The problem. Copy the listing below in full and skip every picture.

Data provided.
● ● ● ● ● ● ●

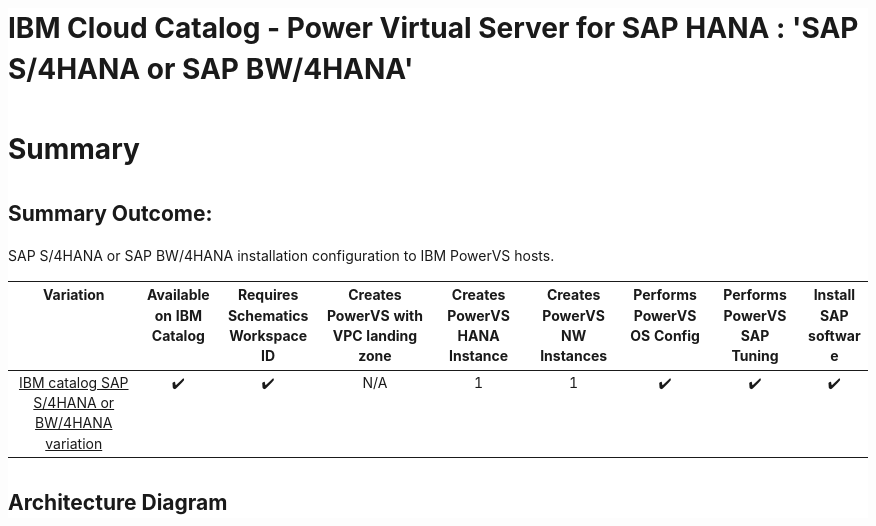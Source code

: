 # IBM Cloud Catalog - Power Virtual Server for SAP HANA : 'SAP S/4HANA or SAP BW/4HANA'

# Summary

## Summary Outcome:
   SAP S/4HANA or SAP BW/4HANA installation configuration to IBM PowerVS hosts.

|                                  Variation                                  | Available on IBM Catalog | Requires Schematics Workspace ID | Creates PowerVS with VPC landing zone | Creates PowerVS HANA Instance | Creates PowerVS NW Instances | Performs PowerVS OS Config | Performs PowerVS SAP Tuning | Install SAP software |
|:---------------------------------------------------------------------------:|:------------------------:|:--------------------------------:|:-------------------------------------:|:-----------------------------:|:----------------------------:|:--------------------------:|:---------------------------:|:--------------------:|
| [IBM catalog SAP S/4HANA or BW/4HANA variation]( ./) |    :heavy_check_mark:    |        :heavy_check_mark:        |                  N/A                  |               1               |            1            |     :heavy_check_mark:     |      :heavy_check_mark:     |          :heavy_check_mark:         |

## Architecture Diagram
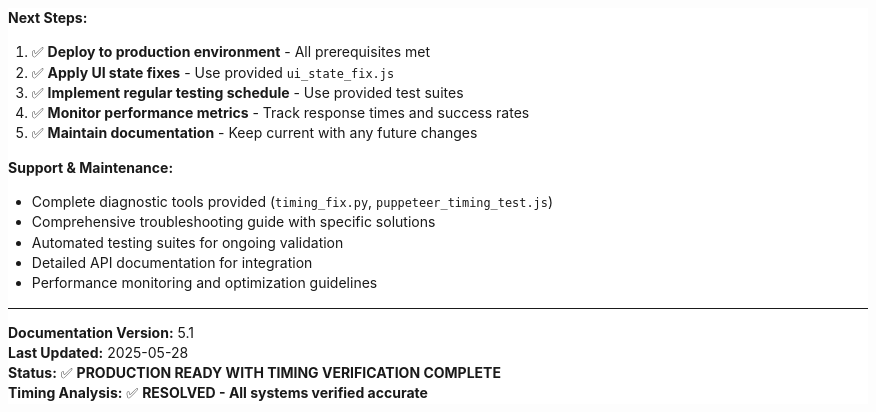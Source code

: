 **Next Steps:**
1. ✅ **Deploy to production environment** - All prerequisites met
2. ✅ **Apply UI state fixes** - Use provided `ui_state_fix.js`
3. ✅ **Implement regular testing schedule** - Use provided test suites
4. ✅ **Monitor performance metrics** - Track response times and success rates
5. ✅ **Maintain documentation** - Keep current with any future changes

**Support & Maintenance:**
- Complete diagnostic tools provided (`timing_fix.py`, `puppeteer_timing_test.js`)
- Comprehensive troubleshooting guide with specific solutions
- Automated testing suites for ongoing validation
- Detailed API documentation for integration
- Performance monitoring and optimization guidelines

---
**Documentation Version:** 5.1  
**Last Updated:** 2025-05-28  
**Status:** ✅ **PRODUCTION READY WITH TIMING VERIFICATION COMPLETE**  
**Timing Analysis:** ✅ **RESOLVED - All systems verified accurate** 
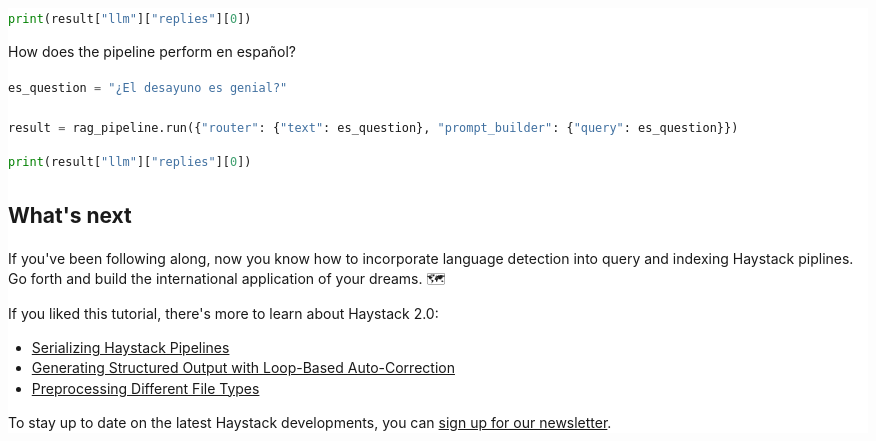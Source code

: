 
```python
print(result["llm"]["replies"][0])
```

How does the pipeline perform en español?


```python
es_question = "¿El desayuno es genial?"

result = rag_pipeline.run({"router": {"text": es_question}, "prompt_builder": {"query": es_question}})
```


```python
print(result["llm"]["replies"][0])
```

## What's next

If you've been following along, now you know how to incorporate language detection into query and indexing Haystack piplines. Go forth and build the international application of your dreams. 🗺️


If you liked this tutorial, there's more to learn about Haystack 2.0:
- [Serializing Haystack Pipelines](https://haystack.deepset.ai/tutorials/29_serializing_pipelines)
-  [Generating Structured Output with Loop-Based Auto-Correction](https://haystack.deepset.ai/tutorials/28_structured_output_with_loop)
- [Preprocessing Different File Types](https://haystack.deepset.ai/tutorials/30_file_type_preprocessing_index_pipeline)

To stay up to date on the latest Haystack developments, you can [sign up for our newsletter](https://landing.deepset.ai/haystack-community-updates?utm_campaign=developer-relations&utm_source=index_documents_based_on_language_tutorial).
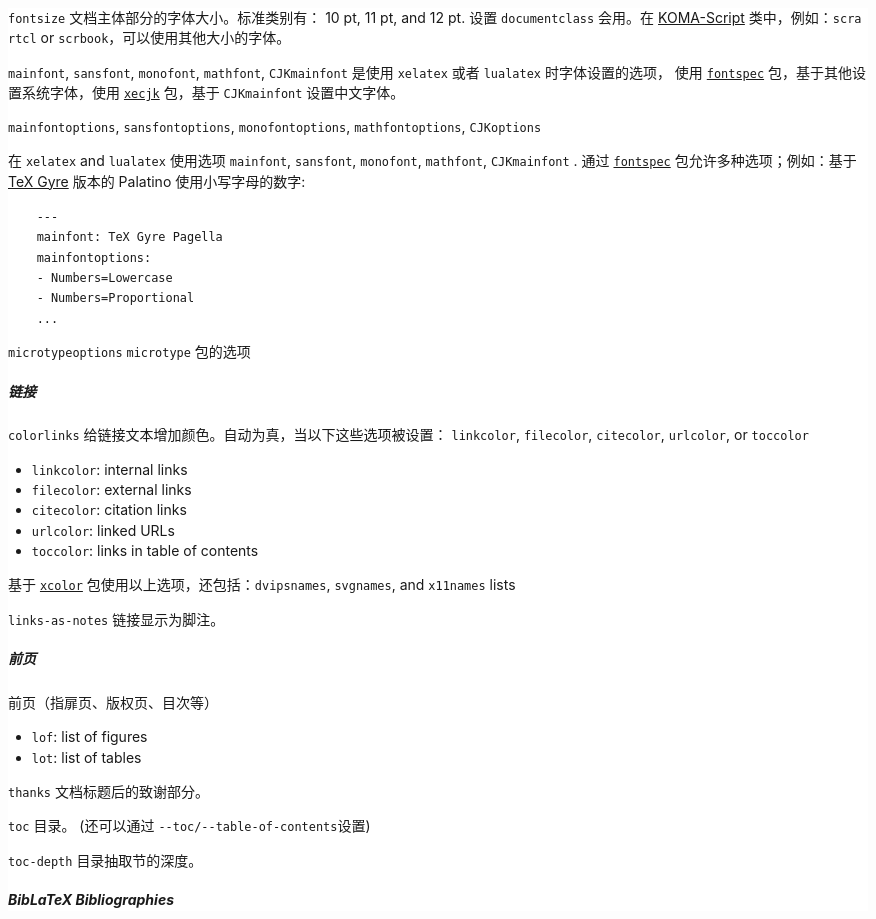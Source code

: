 `fontsize`
文档主体部分的字体大小。标准类别有： 10 pt, 11 pt, and 12 pt. 设置 `documentclass` 会用。在 [KOMA-Script](https://ctan.org/pkg/koma-script) 类中，例如：`scrartcl` or `scrbook`，可以使用其他大小的字体。

`mainfont`, `sansfont`, `monofont`, `mathfont`, `CJKmainfont`
是使用 `xelatex` 或者 `lualatex` 时字体设置的选项， 使用 [`fontspec`](https://ctan.org/pkg/fontspec) 包，基于其他设置系统字体，使用 [`xecjk`](https://ctan.org/pkg/xecjk) 包，基于  `CJKmainfont` 设置中文字体。

`mainfontoptions`, `sansfontoptions`, `monofontoptions`, `mathfontoptions`, `CJKoptions`

在 `xelatex` and `lualatex` 使用选项 `mainfont`, `sansfont`, `monofont`, `mathfont`, `CJKmainfont` . 通过 [`fontspec`](https://ctan.org/pkg/fontspec) 包允许多种选项；例如：基于 [TeX Gyre](http://www.gust.org.pl/projects/e-foundry/tex-gyre) 版本的 Palatino 使用小写字母的数字:

        ---
        mainfont: TeX Gyre Pagella
        mainfontoptions:
        - Numbers=Lowercase
        - Numbers=Proportional
        ...

`microtypeoptions`
`microtype` 包的选项

##### 链接

`colorlinks`
给链接文本增加颜色。自动为真，当以下这些选项被设置： `linkcolor`, `filecolor`, `citecolor`, `urlcolor`, or `toccolor`

-   `linkcolor`: internal links
-   `filecolor`: external links
-   `citecolor`: citation links
-   `urlcolor`: linked URLs
-   `toccolor`: links in table of contents

基于 [`xcolor`](https://ctan.org/pkg/xcolor) 包使用以上选项，还包括：`dvipsnames`, `svgnames`, and `x11names` lists

`links-as-notes`
链接显示为脚注。

##### 前页

前页（指扉页、版权页、目次等）

-   `lof`: list of figures
-   `lot`: list of tables

`thanks`
文档标题后的致谢部分。

`toc`
目录。 (还可以通过 `--toc/--table-of-contents`设置)

`toc-depth`
目录抽取节的深度。

##### BibLaTeX Bibliographies
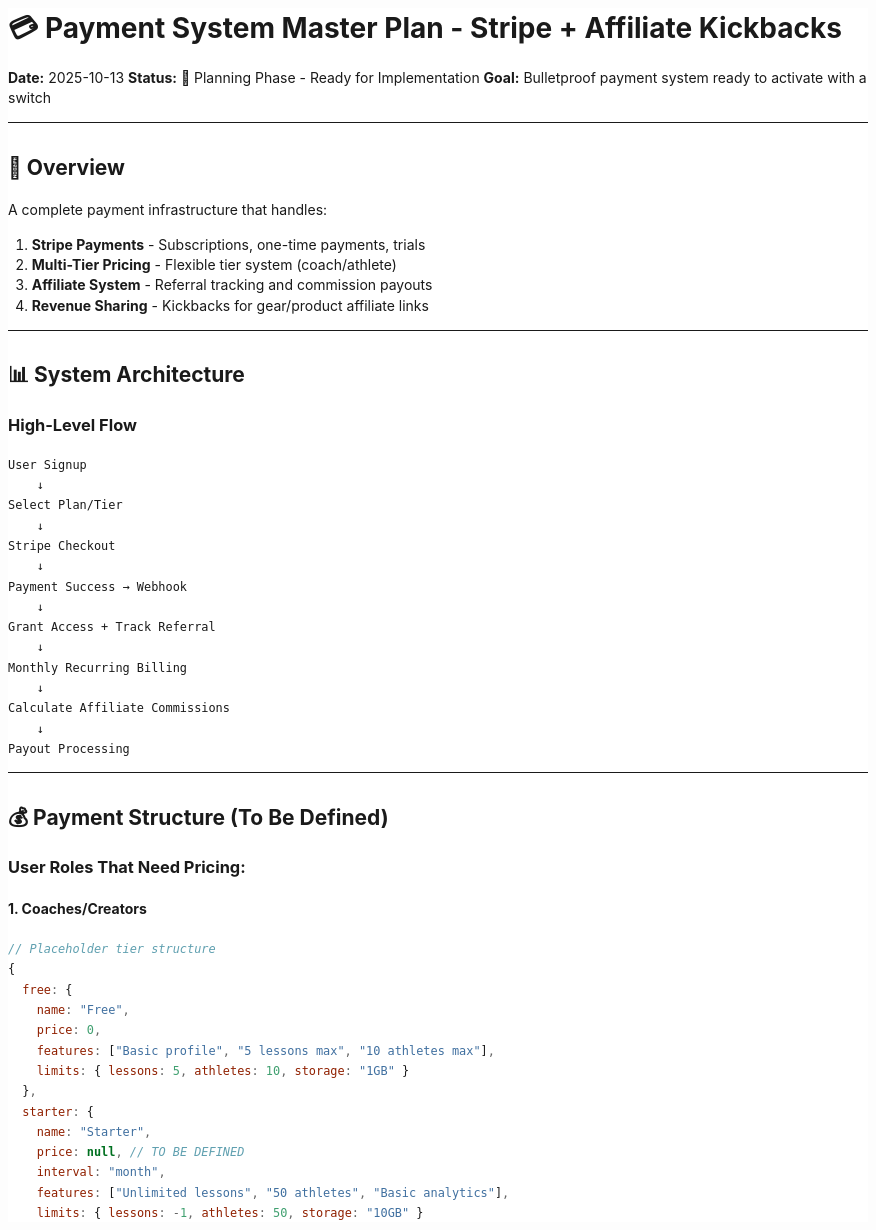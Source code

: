 # 💳 Payment System Master Plan - Stripe + Affiliate Kickbacks

**Date:** 2025-10-13
**Status:** 🔵 Planning Phase - Ready for Implementation
**Goal:** Bulletproof payment system ready to activate with a switch

---

## 🎯 Overview

A complete payment infrastructure that handles:
1. **Stripe Payments** - Subscriptions, one-time payments, trials
2. **Multi-Tier Pricing** - Flexible tier system (coach/athlete)
3. **Affiliate System** - Referral tracking and commission payouts
4. **Revenue Sharing** - Kickbacks for gear/product affiliate links

---

## 📊 System Architecture

### High-Level Flow
```
User Signup
    ↓
Select Plan/Tier
    ↓
Stripe Checkout
    ↓
Payment Success → Webhook
    ↓
Grant Access + Track Referral
    ↓
Monthly Recurring Billing
    ↓
Calculate Affiliate Commissions
    ↓
Payout Processing
```

---

## 💰 Payment Structure (To Be Defined)

### User Roles That Need Pricing:

#### 1. **Coaches/Creators**
```javascript
// Placeholder tier structure
{
  free: {
    name: "Free",
    price: 0,
    features: ["Basic profile", "5 lessons max", "10 athletes max"],
    limits: { lessons: 5, athletes: 10, storage: "1GB" }
  },
  starter: {
    name: "Starter",
    price: null, // TO BE DEFINED
    interval: "month",
    features: ["Unlimited lessons", "50 athletes", "Basic analytics"],
    limits: { lessons: -1, athletes: 50, storage: "10GB" }
```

● ● ● ● ● ● ●

Answer.
Source code

: # IBM Cloud Catalog - Power Virtual Server for SAP HANA : 'SAP S/4HANA or SAP BW/4HANA'

# Summary

## Summary Outcome:
   SAP S/4HANA or SAP BW/4HANA installation configuration to IBM PowerVS hosts.

|                                  Variation                                  | Available on IBM Catalog | Requires Schematics Workspace ID | Creates PowerVS with VPC landing zone | Creates PowerVS HANA Instance | Creates PowerVS NW Instances | Performs PowerVS OS Config | Performs PowerVS SAP Tuning | Install SAP software |
|:---------------------------------------------------------------------------:|:------------------------:|:--------------------------------:|:-------------------------------------:|:-----------------------------:|:----------------------------:|:--------------------------:|:---------------------------:|:--------------------:|
| [IBM catalog SAP S/4HANA or BW/4HANA variation]( ./) |    :heavy_check_mark:    |        :heavy_check_mark:        |                  N/A                  |               1               |            1            |     :heavy_check_mark:     |      :heavy_check_mark:     |          :heavy_check_mark:         |

## Architecture Diagram
Source code

: **Next Steps:**
1. ✅ **Deploy to production environment** - All prerequisites met
2. ✅ **Apply UI state fixes** - Use provided `ui_state_fix.js`
3. ✅ **Implement regular testing schedule** - Use provided test suites
4. ✅ **Monitor performance metrics** - Track response times and success rates
5. ✅ **Maintain documentation** - Keep current with any future changes

**Support & Maintenance:**
- Complete diagnostic tools provided (`timing_fix.py`, `puppeteer_timing_test.js`)
- Comprehensive troubleshooting guide with specific solutions
- Automated testing suites for ongoing validation
- Detailed API documentation for integration
- Performance monitoring and optimization guidelines

---
**Documentation Version:** 5.1  
**Last Updated:** 2025-05-28  
**Status:** ✅ **PRODUCTION READY WITH TIMING VERIFICATION COMPLETE**  
**Timing Analysis:** ✅ **RESOLVED - All systems verified accurate** 
Source code

: 
```python
print(result["llm"]["replies"][0])
```

How does the pipeline perform en español?


```python
es_question = "¿El desayuno es genial?"

result = rag_pipeline.run({"router": {"text": es_question}, "prompt_builder": {"query": es_question}})
```


```python
print(result["llm"]["replies"][0])
```

## What's next

If you've been following along, now you know how to incorporate language detection into query and indexing Haystack piplines. Go forth and build the international application of your dreams. 🗺️


If you liked this tutorial, there's more to learn about Haystack 2.0:
- [Serializing Haystack Pipelines](https://haystack.deepset.ai/tutorials/29_serializing_pipelines)
-  [Generating Structured Output with Loop-Based Auto-Correction](https://haystack.deepset.ai/tutorials/28_structured_output_with_loop)
- [Preprocessing Different File Types](https://haystack.deepset.ai/tutorials/30_file_type_preprocessing_index_pipeline)

To stay up to date on the latest Haystack developments, you can [sign up for our newsletter](https://landing.deepset.ai/haystack-community-updates?utm_campaign=developer-relations&utm_source=index_documents_based_on_language_tutorial).
Source code

: `fontsize`
文档主体部分的字体大小。标准类别有： 10 pt, 11 pt, and 12 pt. 设置 `documentclass` 会用。在 [KOMA-Script](https://ctan.org/pkg/koma-script) 类中，例如：`scrartcl` or `scrbook`，可以使用其他大小的字体。

`mainfont`, `sansfont`, `monofont`, `mathfont`, `CJKmainfont`
是使用 `xelatex` 或者 `lualatex` 时字体设置的选项， 使用 [`fontspec`](https://ctan.org/pkg/fontspec) 包，基于其他设置系统字体，使用 [`xecjk`](https://ctan.org/pkg/xecjk) 包，基于  `CJKmainfont` 设置中文字体。

`mainfontoptions`, `sansfontoptions`, `monofontoptions`, `mathfontoptions`, `CJKoptions`

在 `xelatex` and `lualatex` 使用选项 `mainfont`, `sansfont`, `monofont`, `mathfont`, `CJKmainfont` . 通过 [`fontspec`](https://ctan.org/pkg/fontspec) 包允许多种选项；例如：基于 [TeX Gyre](http://www.gust.org.pl/projects/e-foundry/tex-gyre) 版本的 Palatino 使用小写字母的数字:

        ---
        mainfont: TeX Gyre Pagella
        mainfontoptions:
        - Numbers=Lowercase
        - Numbers=Proportional
        ...

`microtypeoptions`
`microtype` 包的选项

##### 链接

`colorlinks`
给链接文本增加颜色。自动为真，当以下这些选项被设置： `linkcolor`, `filecolor`, `citecolor`, `urlcolor`, or `toccolor`

-   `linkcolor`: internal links
-   `filecolor`: external links
-   `citecolor`: citation links
-   `urlcolor`: linked URLs
-   `toccolor`: links in table of contents

基于 [`xcolor`](https://ctan.org/pkg/xcolor) 包使用以上选项，还包括：`dvipsnames`, `svgnames`, and `x11names` lists

`links-as-notes`
链接显示为脚注。

##### 前页

前页（指扉页、版权页、目次等）

-   `lof`: list of figures
-   `lot`: list of tables

`thanks`
文档标题后的致谢部分。

`toc`
目录。 (还可以通过 `--toc/--table-of-contents`设置)

`toc-depth`
目录抽取节的深度。

##### BibLaTeX Bibliographies
Source code

: # 💳 Payment System Master Plan - Stripe + Affiliate Kickbacks

**Date:** 2025-10-13
**Status:** 🔵 Planning Phase - Ready for Implementation
**Goal:** Bulletproof payment system ready to activate with a switch

---

## 🎯 Overview

A complete payment infrastructure that handles:
1. **Stripe Payments** - Subscriptions, one-time payments, trials
2. **Multi-Tier Pricing** - Flexible tier system (coach/athlete)
3. **Affiliate System** - Referral tracking and commission payouts
4. **Revenue Sharing** - Kickbacks for gear/product affiliate links

---

## 📊 System Architecture

### High-Level Flow
```
User Signup
    ↓
Select Plan/Tier
    ↓
Stripe Checkout
    ↓
Payment Success → Webhook
    ↓
Grant Access + Track Referral
    ↓
Monthly Recurring Billing
    ↓
Calculate Affiliate Commissions
    ↓
Payout Processing
```

---

## 💰 Payment Structure (To Be Defined)

### User Roles That Need Pricing:

#### 1. **Coaches/Creators**
```javascript
// Placeholder tier structure
{
  free: {
    name: "Free",
    price: 0,
    features: ["Basic profile", "5 lessons max", "10 athletes max"],
    limits: { lessons: 5, athletes: 10, storage: "1GB" }
  },
  starter: {
    name: "Starter",
    price: null, // TO BE DEFINED
    interval: "month",
    features: ["Unlimited lessons", "50 athletes", "Basic analytics"],
    limits: { lessons: -1, athletes: 50, storage: "10GB" }
```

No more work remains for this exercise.